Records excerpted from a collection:

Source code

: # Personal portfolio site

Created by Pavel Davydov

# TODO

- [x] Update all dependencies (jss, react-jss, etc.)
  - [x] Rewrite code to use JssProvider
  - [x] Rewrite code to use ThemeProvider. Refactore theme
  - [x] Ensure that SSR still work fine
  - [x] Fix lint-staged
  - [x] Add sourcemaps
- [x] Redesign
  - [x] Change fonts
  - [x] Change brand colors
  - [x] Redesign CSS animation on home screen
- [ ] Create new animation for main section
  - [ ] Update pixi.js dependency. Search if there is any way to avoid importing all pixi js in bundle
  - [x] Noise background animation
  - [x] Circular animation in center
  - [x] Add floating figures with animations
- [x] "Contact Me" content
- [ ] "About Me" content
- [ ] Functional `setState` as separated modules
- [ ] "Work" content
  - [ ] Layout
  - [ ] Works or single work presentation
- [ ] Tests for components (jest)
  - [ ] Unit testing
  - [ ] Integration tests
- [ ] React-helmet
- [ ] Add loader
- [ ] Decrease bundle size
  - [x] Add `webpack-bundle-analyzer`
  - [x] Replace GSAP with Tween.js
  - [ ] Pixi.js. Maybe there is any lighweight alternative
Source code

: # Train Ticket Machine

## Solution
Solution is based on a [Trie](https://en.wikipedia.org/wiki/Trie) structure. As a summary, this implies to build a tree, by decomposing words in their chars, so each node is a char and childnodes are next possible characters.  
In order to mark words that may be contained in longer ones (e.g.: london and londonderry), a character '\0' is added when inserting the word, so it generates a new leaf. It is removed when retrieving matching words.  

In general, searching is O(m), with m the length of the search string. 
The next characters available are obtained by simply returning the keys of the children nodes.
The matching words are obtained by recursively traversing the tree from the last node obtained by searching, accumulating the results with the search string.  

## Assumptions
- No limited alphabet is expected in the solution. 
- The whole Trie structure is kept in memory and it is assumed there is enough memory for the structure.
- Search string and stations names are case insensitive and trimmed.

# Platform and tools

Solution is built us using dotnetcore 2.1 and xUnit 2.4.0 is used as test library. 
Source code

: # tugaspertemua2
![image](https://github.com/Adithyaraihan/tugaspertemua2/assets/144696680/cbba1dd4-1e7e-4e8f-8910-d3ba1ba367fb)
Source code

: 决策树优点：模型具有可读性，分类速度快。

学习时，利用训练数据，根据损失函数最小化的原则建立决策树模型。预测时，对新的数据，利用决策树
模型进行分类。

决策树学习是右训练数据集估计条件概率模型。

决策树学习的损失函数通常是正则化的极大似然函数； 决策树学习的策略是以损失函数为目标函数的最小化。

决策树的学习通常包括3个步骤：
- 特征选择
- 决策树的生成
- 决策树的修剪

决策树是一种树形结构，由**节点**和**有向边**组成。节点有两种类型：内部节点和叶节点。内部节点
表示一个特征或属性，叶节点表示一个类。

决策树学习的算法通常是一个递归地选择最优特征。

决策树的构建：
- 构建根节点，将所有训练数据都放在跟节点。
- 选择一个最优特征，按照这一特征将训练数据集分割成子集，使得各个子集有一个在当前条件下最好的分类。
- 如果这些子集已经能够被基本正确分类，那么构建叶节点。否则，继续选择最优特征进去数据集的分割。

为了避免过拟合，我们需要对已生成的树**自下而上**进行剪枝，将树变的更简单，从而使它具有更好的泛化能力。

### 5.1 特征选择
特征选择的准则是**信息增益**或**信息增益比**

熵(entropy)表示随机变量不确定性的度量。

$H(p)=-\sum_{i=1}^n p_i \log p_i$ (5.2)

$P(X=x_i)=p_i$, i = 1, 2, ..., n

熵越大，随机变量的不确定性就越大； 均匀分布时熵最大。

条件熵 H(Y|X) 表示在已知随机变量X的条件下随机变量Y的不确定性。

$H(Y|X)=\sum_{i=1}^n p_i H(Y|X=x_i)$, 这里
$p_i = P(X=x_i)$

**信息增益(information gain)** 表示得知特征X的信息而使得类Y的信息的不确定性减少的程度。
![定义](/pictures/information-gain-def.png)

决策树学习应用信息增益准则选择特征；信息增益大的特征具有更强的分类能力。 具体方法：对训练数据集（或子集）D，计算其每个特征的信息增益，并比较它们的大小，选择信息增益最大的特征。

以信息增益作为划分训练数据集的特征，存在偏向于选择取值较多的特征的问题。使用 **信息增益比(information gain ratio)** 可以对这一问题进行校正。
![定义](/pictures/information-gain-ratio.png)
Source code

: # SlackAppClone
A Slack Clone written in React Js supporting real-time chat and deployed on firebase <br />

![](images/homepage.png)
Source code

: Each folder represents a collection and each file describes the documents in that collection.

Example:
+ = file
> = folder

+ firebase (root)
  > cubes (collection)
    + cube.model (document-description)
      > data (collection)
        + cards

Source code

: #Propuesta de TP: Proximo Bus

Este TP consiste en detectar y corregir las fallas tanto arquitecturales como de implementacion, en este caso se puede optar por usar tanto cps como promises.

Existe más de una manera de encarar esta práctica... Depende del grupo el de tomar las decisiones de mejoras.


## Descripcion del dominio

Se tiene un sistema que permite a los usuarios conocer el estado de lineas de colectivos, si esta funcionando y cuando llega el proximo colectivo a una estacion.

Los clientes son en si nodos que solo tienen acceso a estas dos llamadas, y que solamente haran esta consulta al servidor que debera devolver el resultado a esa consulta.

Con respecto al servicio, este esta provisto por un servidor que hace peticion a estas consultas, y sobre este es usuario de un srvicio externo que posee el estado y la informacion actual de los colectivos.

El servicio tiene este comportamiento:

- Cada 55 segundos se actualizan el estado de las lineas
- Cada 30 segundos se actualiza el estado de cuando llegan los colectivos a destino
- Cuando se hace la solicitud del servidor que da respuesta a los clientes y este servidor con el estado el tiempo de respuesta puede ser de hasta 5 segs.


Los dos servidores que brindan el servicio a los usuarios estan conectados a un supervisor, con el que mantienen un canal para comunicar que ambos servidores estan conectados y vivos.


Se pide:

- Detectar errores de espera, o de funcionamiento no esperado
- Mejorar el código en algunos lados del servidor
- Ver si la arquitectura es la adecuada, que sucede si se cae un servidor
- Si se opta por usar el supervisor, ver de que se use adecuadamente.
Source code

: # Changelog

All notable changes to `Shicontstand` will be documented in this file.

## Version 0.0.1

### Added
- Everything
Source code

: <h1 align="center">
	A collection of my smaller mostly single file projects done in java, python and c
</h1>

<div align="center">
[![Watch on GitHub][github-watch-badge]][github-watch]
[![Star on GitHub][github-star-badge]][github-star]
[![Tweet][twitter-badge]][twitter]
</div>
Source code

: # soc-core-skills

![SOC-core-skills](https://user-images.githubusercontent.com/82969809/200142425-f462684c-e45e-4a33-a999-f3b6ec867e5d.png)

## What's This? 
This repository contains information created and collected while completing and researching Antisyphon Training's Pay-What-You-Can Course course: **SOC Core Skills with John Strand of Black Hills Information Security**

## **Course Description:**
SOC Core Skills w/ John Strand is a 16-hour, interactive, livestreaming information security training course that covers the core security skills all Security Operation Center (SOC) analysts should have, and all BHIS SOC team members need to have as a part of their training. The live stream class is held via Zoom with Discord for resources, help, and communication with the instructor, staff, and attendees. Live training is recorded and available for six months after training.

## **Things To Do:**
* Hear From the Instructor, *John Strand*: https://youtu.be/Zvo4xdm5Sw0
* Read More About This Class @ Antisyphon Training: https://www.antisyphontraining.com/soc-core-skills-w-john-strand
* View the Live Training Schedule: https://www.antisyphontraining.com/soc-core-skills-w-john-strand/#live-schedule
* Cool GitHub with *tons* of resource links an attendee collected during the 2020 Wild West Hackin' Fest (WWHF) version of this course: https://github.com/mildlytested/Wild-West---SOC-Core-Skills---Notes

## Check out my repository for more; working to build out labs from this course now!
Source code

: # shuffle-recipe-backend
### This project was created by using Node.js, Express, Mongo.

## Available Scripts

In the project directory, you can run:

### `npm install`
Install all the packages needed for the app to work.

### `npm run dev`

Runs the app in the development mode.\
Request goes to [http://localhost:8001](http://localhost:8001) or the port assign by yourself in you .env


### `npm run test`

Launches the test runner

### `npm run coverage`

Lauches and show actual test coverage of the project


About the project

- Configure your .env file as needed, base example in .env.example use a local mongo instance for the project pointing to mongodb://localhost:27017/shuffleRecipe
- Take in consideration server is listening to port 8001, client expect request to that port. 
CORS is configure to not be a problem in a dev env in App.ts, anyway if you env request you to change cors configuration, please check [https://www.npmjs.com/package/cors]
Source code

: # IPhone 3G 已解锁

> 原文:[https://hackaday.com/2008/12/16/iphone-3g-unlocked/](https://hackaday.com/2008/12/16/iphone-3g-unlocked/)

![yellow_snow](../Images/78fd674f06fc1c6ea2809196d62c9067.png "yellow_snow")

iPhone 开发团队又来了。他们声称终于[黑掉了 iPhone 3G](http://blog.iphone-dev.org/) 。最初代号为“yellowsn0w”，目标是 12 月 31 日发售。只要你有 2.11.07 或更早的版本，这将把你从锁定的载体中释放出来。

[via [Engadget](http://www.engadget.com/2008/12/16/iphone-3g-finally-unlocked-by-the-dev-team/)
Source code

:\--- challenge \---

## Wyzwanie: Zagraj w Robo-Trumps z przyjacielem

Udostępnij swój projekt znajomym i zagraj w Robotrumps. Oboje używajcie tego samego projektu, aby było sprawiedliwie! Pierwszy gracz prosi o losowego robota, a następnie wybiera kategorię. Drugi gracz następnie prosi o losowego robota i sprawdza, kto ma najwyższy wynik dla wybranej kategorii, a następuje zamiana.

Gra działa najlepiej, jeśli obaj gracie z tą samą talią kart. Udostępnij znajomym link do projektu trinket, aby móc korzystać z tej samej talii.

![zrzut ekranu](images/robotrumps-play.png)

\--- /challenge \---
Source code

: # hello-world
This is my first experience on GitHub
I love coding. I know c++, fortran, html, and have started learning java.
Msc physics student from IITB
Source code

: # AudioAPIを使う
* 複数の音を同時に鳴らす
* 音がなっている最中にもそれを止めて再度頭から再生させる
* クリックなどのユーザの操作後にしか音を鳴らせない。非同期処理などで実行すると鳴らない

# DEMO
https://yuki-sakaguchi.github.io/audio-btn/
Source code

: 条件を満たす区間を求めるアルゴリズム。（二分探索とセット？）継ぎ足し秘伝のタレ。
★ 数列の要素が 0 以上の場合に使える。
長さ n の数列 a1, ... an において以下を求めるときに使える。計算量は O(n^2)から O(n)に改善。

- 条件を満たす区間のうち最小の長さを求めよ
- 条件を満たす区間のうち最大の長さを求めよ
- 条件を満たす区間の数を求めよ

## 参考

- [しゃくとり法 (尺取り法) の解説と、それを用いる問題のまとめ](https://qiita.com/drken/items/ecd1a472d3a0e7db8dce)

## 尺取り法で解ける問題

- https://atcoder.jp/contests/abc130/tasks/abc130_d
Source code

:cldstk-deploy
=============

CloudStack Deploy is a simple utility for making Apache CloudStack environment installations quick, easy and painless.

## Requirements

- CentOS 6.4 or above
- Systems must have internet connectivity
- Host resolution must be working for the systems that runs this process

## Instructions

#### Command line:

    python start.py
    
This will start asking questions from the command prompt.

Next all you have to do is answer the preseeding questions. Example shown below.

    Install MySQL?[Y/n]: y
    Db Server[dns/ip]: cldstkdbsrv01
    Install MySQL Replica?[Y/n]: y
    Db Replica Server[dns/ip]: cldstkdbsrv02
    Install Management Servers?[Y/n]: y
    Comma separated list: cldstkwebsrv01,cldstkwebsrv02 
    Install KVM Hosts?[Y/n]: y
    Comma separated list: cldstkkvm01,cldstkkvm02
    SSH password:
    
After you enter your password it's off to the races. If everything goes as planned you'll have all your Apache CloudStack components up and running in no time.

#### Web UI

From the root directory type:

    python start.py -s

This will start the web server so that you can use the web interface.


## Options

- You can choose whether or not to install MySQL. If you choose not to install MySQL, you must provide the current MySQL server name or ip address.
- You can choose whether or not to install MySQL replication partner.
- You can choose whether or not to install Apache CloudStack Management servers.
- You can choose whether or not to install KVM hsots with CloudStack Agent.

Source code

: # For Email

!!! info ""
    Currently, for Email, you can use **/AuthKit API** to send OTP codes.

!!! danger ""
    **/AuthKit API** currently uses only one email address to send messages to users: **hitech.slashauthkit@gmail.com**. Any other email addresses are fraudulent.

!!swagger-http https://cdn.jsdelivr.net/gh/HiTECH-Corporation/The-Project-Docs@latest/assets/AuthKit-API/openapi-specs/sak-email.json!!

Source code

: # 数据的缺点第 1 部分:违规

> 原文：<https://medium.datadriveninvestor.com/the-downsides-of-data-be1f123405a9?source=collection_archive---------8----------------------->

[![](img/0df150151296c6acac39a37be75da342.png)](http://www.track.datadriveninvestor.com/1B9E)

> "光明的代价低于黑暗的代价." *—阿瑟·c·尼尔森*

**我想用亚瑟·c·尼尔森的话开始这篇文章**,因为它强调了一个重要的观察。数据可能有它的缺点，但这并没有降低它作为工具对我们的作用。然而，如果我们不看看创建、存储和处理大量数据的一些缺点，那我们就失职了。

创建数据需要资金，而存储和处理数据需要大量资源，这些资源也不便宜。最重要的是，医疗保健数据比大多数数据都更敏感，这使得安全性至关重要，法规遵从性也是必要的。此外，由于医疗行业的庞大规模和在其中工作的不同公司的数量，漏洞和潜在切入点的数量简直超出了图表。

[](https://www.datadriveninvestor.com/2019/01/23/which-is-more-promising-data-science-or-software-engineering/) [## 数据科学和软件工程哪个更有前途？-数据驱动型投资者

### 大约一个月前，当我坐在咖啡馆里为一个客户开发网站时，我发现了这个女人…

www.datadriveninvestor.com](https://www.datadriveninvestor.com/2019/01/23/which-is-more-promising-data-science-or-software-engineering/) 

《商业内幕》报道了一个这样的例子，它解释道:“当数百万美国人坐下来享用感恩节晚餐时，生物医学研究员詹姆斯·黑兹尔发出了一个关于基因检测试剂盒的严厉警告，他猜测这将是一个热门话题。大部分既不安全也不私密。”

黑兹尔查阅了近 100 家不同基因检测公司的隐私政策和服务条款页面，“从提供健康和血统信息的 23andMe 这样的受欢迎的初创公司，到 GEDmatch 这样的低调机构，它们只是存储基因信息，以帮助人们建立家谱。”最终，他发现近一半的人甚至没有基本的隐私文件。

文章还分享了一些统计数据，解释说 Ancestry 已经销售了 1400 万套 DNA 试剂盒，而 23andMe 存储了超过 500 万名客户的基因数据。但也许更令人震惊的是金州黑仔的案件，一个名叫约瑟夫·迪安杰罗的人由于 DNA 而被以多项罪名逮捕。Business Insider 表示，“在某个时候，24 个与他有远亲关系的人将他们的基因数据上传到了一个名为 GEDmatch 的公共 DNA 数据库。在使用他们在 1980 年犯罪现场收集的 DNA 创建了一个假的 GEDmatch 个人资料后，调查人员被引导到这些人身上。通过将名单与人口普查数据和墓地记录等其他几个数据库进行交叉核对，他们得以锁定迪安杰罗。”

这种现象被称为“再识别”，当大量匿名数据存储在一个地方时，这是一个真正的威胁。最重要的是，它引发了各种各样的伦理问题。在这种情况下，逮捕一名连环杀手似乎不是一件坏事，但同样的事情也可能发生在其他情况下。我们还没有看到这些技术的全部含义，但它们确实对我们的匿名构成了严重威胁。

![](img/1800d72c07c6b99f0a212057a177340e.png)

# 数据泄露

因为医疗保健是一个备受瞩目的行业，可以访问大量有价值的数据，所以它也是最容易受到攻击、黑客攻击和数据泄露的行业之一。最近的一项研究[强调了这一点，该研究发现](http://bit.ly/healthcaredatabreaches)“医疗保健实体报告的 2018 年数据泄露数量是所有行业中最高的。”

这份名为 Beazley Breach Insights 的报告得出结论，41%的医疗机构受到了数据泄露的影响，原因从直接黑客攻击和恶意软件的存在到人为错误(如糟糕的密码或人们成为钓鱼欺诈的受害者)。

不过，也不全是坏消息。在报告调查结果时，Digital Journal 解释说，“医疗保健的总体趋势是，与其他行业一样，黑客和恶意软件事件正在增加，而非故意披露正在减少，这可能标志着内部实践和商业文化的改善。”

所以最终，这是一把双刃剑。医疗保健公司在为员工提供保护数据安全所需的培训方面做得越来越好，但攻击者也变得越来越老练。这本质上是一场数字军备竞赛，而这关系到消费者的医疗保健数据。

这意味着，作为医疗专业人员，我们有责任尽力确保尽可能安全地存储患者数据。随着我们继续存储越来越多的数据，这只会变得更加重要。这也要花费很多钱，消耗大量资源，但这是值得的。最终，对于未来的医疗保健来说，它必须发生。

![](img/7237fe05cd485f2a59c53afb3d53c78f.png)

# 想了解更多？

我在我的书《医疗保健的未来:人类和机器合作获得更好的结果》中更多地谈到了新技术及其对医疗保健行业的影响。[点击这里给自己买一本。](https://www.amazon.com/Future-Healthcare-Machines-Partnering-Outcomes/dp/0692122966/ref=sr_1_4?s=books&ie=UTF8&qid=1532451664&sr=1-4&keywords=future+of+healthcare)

_YOUR OBJECTIVE_
Above are the entries. Copy exactly the part that opens with the line containing "A collection of" and closes with the line containing "## What's This?", and no more.

_EXERCISE RESPONSE_
	A collection of my smaller mostly single file projects done in java, python and c
</h1>

<div align="center">
[![Watch on GitHub][github-watch-badge]][github-watch]
[![Star on GitHub][github-star-badge]][github-star]
[![Tweet][twitter-badge]][twitter]
</div>
Source code

: # soc-core-skills

![SOC-core-skills](https://user-images.githubusercontent.com/82969809/200142425-f462684c-e45e-4a33-a999-f3b6ec867e5d.png)

## What's This? 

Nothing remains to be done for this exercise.